Uno dei dischi Futurepop più rappresentativi, più belli e più particolari è sicuramente "No Sleep Demon", esordio datato 2001 dei Seabound, duo tedesco formato dal cantante Frank Spinath e dal tastierista Martin Vorbrodt. Rispetto alle tematiche tecnologiche ed alla sostanziale freddezza degli svedesi Covenant, spesso considerati i "padrini" del genere o all'approccio più istintivo e viscerale dei connazionali Rotersand i Seabound viaggiano, sia come proposta musicale che come tematiche, su rotte più tranquille ed introspettive. Il loro sound è lontano da paranoici battiti industriali e visioni distopiche, l'ispirazione più evidente viene da un synth pop "illuminato", ripreso nella sua essenzialità e depurato da orpelli inutili, ed anche se non mancano episodi ballabili l'album ha un mood molto disteso e riflessivo, a tratti quasi rilassante, grazie anche alla voce calma e rassicurante di Frank Spinath. L'incedere epico e marziale di "Smoke" ricorda abbastanza da vicino "Uprising" dei Muse, va da se che sarebbe molto più corretto affermare l'esatto contrario, ma qui le sonorità sono puramente elettroniche, senza contaminazioni furbesche e pretese di grandeur, i toni sono più bassi, il songwriting molto più incisivo e profondo, la voce controllata e quasi discorsiva, caratteristiche che si ripetono per tutto l'album, un prodotto con un'identità molto forte ed unitaria, non un minestrone di "citazioni" assortite. L'idea di base sviluppata d Frank e Martin è ben chiara e definita: rielaborare sonorità synth pop e new wave in un chiaroscuro che si snoda interamente tra zone grigie: atmosfere a volte cupe ma mai veramente darkeggianti ed oppressive alternate a momenti più ballabili ed atmosfere soffuse ed eteree, sempre con un'inquietudine aleggiante e ben percepibile. Danze ipnotiche e maestose come "Exorcise" e "Hooked" più il midtempo conclusivo "Day Of The Century", fortemente influenzate da certa elettronica e disco d'avanguardia di fina anni '70, dividono la scena con episodi più oscuri di chiara derivazione new wave, "Travelling" e "Dunnocks", il caotico smarrimento industrial di "Coward", la malinconia labirintica e cerebrale di "Rome On Fire". L'atmosfera greve ed indugiante di "Point Break" si dissolve nel beat mantrico e nelle voci filtrate di "Torn" formando un continuum di atmosfere spirituali, quasi ascetiche, presenti in forma più puramente contemplativa in "Avalost", ottimo strumentale d'atmosfera.

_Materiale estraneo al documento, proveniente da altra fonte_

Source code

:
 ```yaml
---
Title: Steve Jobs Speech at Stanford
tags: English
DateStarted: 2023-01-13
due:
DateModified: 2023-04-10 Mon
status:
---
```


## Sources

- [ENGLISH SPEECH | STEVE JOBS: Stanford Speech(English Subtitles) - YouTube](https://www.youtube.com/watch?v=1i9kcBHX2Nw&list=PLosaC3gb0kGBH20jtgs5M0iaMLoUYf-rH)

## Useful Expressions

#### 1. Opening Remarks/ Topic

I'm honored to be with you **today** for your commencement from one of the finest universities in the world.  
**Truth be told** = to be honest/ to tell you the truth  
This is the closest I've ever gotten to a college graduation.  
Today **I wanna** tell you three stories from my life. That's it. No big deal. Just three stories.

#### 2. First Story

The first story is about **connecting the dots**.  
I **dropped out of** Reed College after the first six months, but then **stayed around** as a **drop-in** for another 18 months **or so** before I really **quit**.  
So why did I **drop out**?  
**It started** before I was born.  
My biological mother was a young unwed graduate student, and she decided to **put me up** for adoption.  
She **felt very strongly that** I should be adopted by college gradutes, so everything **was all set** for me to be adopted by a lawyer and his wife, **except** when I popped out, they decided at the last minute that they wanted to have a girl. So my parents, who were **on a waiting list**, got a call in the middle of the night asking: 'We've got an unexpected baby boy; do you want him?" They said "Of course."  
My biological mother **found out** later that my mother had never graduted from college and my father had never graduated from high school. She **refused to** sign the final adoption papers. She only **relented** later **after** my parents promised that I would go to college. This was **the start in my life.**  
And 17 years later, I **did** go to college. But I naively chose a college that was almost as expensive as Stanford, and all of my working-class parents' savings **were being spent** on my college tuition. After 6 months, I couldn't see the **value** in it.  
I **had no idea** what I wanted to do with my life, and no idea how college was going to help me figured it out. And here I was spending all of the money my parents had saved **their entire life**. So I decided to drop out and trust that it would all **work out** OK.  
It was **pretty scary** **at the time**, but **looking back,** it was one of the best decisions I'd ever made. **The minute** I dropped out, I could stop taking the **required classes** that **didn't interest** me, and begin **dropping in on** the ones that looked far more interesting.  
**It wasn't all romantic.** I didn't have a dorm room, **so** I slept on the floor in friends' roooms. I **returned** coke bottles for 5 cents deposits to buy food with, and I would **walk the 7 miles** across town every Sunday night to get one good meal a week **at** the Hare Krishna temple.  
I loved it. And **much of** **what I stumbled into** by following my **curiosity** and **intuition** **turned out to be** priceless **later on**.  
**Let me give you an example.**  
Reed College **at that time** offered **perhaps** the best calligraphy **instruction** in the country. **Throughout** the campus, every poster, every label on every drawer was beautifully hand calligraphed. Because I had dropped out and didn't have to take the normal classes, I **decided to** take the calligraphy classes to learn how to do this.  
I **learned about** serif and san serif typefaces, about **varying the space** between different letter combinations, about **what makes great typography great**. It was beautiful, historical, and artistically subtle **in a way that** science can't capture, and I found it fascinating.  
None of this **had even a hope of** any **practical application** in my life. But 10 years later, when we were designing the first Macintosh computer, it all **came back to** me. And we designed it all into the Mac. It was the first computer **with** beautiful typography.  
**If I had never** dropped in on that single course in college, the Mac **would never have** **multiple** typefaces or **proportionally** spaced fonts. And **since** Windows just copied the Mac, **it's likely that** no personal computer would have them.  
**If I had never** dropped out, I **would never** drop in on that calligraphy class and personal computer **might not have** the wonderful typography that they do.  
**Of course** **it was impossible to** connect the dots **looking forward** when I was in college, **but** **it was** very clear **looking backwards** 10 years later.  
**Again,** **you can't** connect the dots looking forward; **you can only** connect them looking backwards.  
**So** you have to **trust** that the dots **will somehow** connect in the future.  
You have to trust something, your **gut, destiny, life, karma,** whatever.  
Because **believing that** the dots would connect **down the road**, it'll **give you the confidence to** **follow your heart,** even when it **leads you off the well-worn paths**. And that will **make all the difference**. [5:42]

Forte di ottime canzoni e di un fascino tutto suo, ombroso, elegante ed introspettivo, peraltro ottimamente strutturato e privo di riempitivi, "No Sleep Demon" merita una valutazione ampiamente positiva, è un ottimo album che con un po' di professionalità e malizia riesce a raggiungere una perfetta sintesi tra pop ed elettronica, in cui è la ricerca della qualità e della raffinatezza a dare vita ad ottimi spunti melodici ed atmosfere affascinanti, non influenze "colte" incorporate a forza in un contesto ben confezionato e facilmente vendibile alla massa. Può essere veramente il disco giusto per avvicinarsi a questa corrente musicale così ingiustamente sottovalutata, che merita quantomeno curiosità e magari un approfondimento un po' più dettagliato.